Objectives

Develop new multi-objective metrics for quantitative assessment and analysis of the energy profile of algorithms

The target of this objective is to develop new energy metrics, which will form the first steps towards the limits of minimum energy consumption for a given simulation problem by allowing the quantification of the total energy demanded by running the simulation on a super computer. These metrics will pave the way for energy-aware simulations including the conjunction with minimisation of time to solution and other boundary conditions like accuracy and performance.

 

The main challenge is related to the fact that we not only need to identify the right setup for measuring sensors and hardware counters to acquire detailed insights about the power consumption with respect to the hardware, but also need to establish the link between the different layers of the algorithm and software stack underlying the considered application. This will be achieved by means of multi-objective metrics where the energy consumption, the performance and accuracy will be treated together, both considering mathematical models and measurements of the energy footprint. This analysis will lead to the definition of optimal scenarios, where the energy consumption as a constraint will be weighted in an adequate way.

Develop an advanced and detailed power consumption monitoring and profiling

This objective aims at developing a new generic methodology to quantify the power consumption of individual hardware components for the different software layers of HPC systems. The main challenge to reach this target lies within the complex heterogeneity of future hardware platforms, which will aggregate a very large number of nodes (e.g. more than 100.000) with each of these nodes featuring different devices. Only the detailed monitoring and profiling of the power consumption will allow for precisely identifying energy-intensive communication between the devices, for example inefficient idle states and latencies, when applying energy saving modes. This target will render an inter-device communication mechanism aiming at minimising the energy consumption.
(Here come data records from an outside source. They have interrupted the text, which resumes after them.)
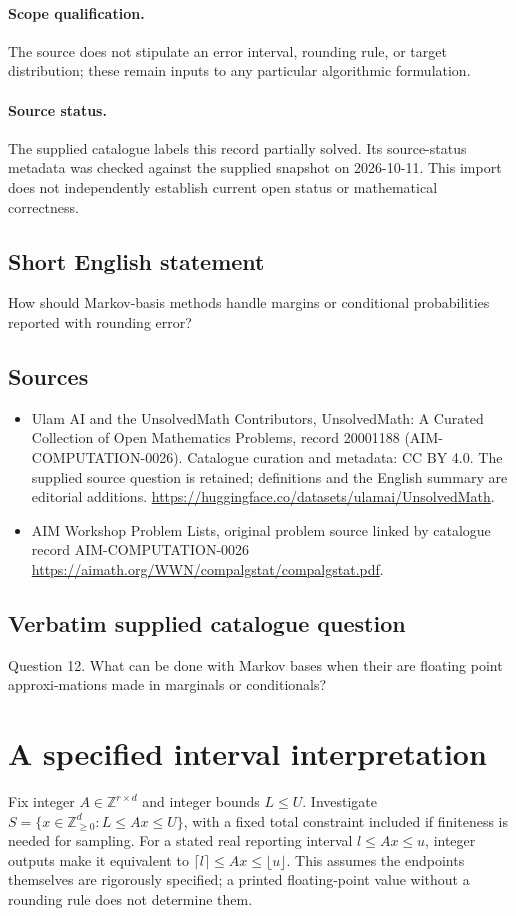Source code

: \documentclass[11pt]{article}
\begin{document}
\paragraph{Scope qualification.}
The source does not stipulate an error interval, rounding rule, or target distribution; these remain inputs to any particular algorithmic formulation.
\paragraph{Source status.}
The supplied catalogue labels this record partially solved. Its source-status metadata was checked against the supplied snapshot on 2026-10-11. This import does not independently establish current open status or mathematical correctness.
\subsection{Short English statement}
How should Markov-basis methods handle margins or conditional probabilities reported with rounding error?
\subsection{Sources}
\begin{itemize}
\item[S1] Ulam AI and the UnsolvedMath Contributors, UnsolvedMath: A Curated Collection of Open Mathematics Problems, record 20001188 (AIM-COMPUTATION-0026). Catalogue curation and metadata: CC BY 4.0. The supplied source question is retained; definitions and the English summary are editorial additions.
\url{https://huggingface.co/datasets/ulamai/UnsolvedMath}.
\item[S2] AIM Workshop Problem Lists, original problem source linked by catalogue record AIM-COMPUTATION-0026
\url{https://aimath.org/WWN/compalgstat/compalgstat.pdf}.
\end{itemize}
\subsection{Verbatim supplied catalogue question}
Question 12. What can be done with Markov bases when their are floating point approxi-mations made in marginals or conditionals?

\section{A specified interval interpretation}
Fix integer $A\in\mathbb Z^{r\times d}$ and integer bounds $L\le U$.
Investigate $S=\{x\in\mathbb Z_{\ge0}^d:L\le Ax\le U\}$, with a
fixed total constraint included if finiteness is needed for sampling.
For a stated real reporting interval $l\le Ax\le u$, integer outputs
make it equivalent to $\lceil l\rceil\le Ax\le\lfloor u\rfloor$.
This assumes the endpoints themselves are rigorously specified; a printed
floating-point value without a rounding rule does not determine them.
\end{document}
Develop new smart algorithms using energy-efficient software models

This objective aims at developing highly adaptable and versatile algorithms on different programming levels from assembly to higher programming language by developing new software models and programming methodologies, which strive for the minimal energy consumption on the given hardware. The main challenge is to develop highly flexible models and methodologies, which can be easily adapted for any architecture and which do not need to be individually adapted. The flexibility of the developed algorithms is reached by maintaining the modularity of the small kernels and subroutines (popularly known as algorithmic dwarfs), in order to efficiently combine them in the advanced libraries such as linear system solvers, pre-conditioners, adaptive mesh generators/refiners. This flexibility will ensure the viability of this approach as different adaptation for different architecture is time- and especially cost-intensive. The resulting libraries/linear system solvers will be used in COSMO-ART as part of the proof of concept.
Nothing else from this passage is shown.